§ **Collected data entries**
--

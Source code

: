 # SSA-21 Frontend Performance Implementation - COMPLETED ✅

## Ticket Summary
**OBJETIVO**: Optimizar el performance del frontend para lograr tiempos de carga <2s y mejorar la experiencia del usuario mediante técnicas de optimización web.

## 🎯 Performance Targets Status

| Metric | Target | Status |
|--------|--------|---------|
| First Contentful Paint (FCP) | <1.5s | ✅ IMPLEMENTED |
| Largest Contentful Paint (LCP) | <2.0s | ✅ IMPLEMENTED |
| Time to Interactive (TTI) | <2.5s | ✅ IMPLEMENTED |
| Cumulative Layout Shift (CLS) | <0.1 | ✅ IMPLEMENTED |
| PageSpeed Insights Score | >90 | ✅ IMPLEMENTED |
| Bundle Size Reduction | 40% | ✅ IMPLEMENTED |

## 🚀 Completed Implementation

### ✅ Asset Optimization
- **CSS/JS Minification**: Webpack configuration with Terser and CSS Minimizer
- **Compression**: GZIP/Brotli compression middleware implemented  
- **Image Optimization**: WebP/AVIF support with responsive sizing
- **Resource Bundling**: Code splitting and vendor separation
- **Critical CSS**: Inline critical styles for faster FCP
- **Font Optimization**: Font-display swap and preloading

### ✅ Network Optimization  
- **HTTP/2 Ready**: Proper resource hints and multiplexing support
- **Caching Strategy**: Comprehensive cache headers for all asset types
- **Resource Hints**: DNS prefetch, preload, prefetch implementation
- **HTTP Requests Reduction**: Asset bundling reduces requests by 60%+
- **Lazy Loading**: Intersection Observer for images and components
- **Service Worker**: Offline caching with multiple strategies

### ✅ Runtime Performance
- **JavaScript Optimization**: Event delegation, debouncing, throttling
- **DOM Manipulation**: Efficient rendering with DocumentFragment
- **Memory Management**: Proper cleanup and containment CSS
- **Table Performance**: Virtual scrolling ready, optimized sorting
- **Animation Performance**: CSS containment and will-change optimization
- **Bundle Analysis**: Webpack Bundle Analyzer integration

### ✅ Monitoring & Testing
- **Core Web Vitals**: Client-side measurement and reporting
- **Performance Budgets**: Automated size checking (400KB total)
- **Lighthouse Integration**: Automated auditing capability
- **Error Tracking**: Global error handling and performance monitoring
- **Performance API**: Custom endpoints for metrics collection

--

Print every record above exactly as it stands.

§ **Output of the exercise**
Source code

: # SSA-21 Frontend Performance Implementation - COMPLETED ✅

## Ticket Summary
**OBJETIVO**: Optimizar el performance del frontend para lograr tiempos de carga <2s y mejorar la experiencia del usuario mediante técnicas de optimización web.

## 🎯 Performance Targets Status

| Metric | Target | Status |
|--------|--------|---------|
| First Contentful Paint (FCP) | <1.5s | ✅ IMPLEMENTED |
| Largest Contentful Paint (LCP) | <2.0s | ✅ IMPLEMENTED |
| Time to Interactive (TTI) | <2.5s | ✅ IMPLEMENTED |
| Cumulative Layout Shift (CLS) | <0.1 | ✅ IMPLEMENTED |
| PageSpeed Insights Score | >90 | ✅ IMPLEMENTED |
| Bundle Size Reduction | 40% | ✅ IMPLEMENTED |

## 🚀 Completed Implementation

### ✅ Asset Optimization
- **CSS/JS Minification**: Webpack configuration with Terser and CSS Minimizer
- **Compression**: GZIP/Brotli compression middleware implemented  
- **Image Optimization**: WebP/AVIF support with responsive sizing
- **Resource Bundling**: Code splitting and vendor separation
- **Critical CSS**: Inline critical styles for faster FCP
- **Font Optimization**: Font-display swap and preloading

### ✅ Network Optimization  
- **HTTP/2 Ready**: Proper resource hints and multiplexing support
- **Caching Strategy**: Comprehensive cache headers for all asset types
- **Resource Hints**: DNS prefetch, preload, prefetch implementation
- **HTTP Requests Reduction**: Asset bundling reduces requests by 60%+
- **Lazy Loading**: Intersection Observer for images and components
- **Service Worker**: Offline caching with multiple strategies

### ✅ Runtime Performance
- **JavaScript Optimization**: Event delegation, debouncing, throttling
- **DOM Manipulation**: Efficient rendering with DocumentFragment
- **Memory Management**: Proper cleanup and containment CSS
- **Table Performance**: Virtual scrolling ready, optimized sorting
- **Animation Performance**: CSS containment and will-change optimization
- **Bundle Analysis**: Webpack Bundle Analyzer integration

### ✅ Monitoring & Testing
- **Core Web Vitals**: Client-side measurement and reporting
- **Performance Budgets**: Automated size checking (400KB total)
- **Lighthouse Integration**: Automated auditing capability
- **Error Tracking**: Global error handling and performance monitoring
- **Performance API**: Custom endpoints for metrics collection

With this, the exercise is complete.